The atheist looks at the misconstrued equation about faith and knowledge in exactly the same way as many mistaken Christians do. There are things you can know, and therefore there’s no need for faith. Faith is what you use when you’re ignorant.

As science and other fields of knowledge have advanced, we are ignorant about fewer things. Therefore, on this errant definition of faith, the things that we can actually exercise faith in has decreased because science has explained it. So those things that we might have, in ignorance, posited God for, have now been explained by science or will soon be explained. Science has explained so many things that seemed to need God to account for them, that there is now less need for God, on this view of faith. As a result, the God hypothesis, then, has less and less explanatory power, because the mysteries are giving way to knowledge and science.
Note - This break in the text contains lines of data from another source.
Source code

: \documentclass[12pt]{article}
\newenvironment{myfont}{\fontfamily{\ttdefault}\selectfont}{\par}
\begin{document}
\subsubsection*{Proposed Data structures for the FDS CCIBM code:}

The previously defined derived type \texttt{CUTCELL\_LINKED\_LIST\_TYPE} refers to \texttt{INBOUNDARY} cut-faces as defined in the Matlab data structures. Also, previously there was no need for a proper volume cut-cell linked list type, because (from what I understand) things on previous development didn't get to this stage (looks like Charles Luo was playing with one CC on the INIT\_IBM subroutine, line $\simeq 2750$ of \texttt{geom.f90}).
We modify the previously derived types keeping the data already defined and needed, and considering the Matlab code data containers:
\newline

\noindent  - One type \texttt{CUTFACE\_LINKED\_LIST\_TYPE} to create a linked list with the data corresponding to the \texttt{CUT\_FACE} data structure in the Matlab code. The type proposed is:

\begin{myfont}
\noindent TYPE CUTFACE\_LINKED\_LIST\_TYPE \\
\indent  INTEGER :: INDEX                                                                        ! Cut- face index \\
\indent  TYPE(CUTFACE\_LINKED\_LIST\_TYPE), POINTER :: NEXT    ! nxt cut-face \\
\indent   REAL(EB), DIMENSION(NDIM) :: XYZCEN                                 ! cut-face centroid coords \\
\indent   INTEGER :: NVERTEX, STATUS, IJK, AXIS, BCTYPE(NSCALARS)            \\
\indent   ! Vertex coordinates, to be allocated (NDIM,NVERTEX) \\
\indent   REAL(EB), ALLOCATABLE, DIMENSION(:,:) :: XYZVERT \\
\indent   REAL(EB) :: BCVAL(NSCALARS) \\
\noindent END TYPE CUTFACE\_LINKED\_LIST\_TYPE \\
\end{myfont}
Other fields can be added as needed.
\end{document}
Materialists, atheists, are buoyant. They’re exuberant. And I am completely sympathetic, at least in principle, to the atheists’ point if this is the way it is with faith and knowledge. The gaps, at least in principle, will all be filled by scientific knowledge and religion will be finally seen to be wishful thinking and superstition. That’s what we’re facing on this view of knowledge and faith as polar opposites.

On the contrary, faith is not opposite or contrary to knowledge. The expansion of knowledge by science, or by any other means, is no threat to faith and Christianity. If faith involves trusting in what we know, then the more we know, the more opportunity we have to trust. Faith and knowledge are companions that help us place our trust in God.

On the Biblical understanding of knowledge and faith, as knowledge increases, the ability to trust increases—the ability to exercise Biblical faith, which is an act of trust. The more we know about the intricate design in the universe, the reality of Jesus the Nazarene, the historical fact of the resurrection, all as well-justified true beliefs, the more we can put our trust in the God who became a man in Jesus, rose from the dead to rescue us from the debilitating and ultimately deadly disease of sin.

There’s no wishful thinking here. No leap of faith. No blind faith. Just a reasonable step of trust—trusting something we have good reason to believe is true. That’s the Biblical view. And it does not aid and abet the atheist.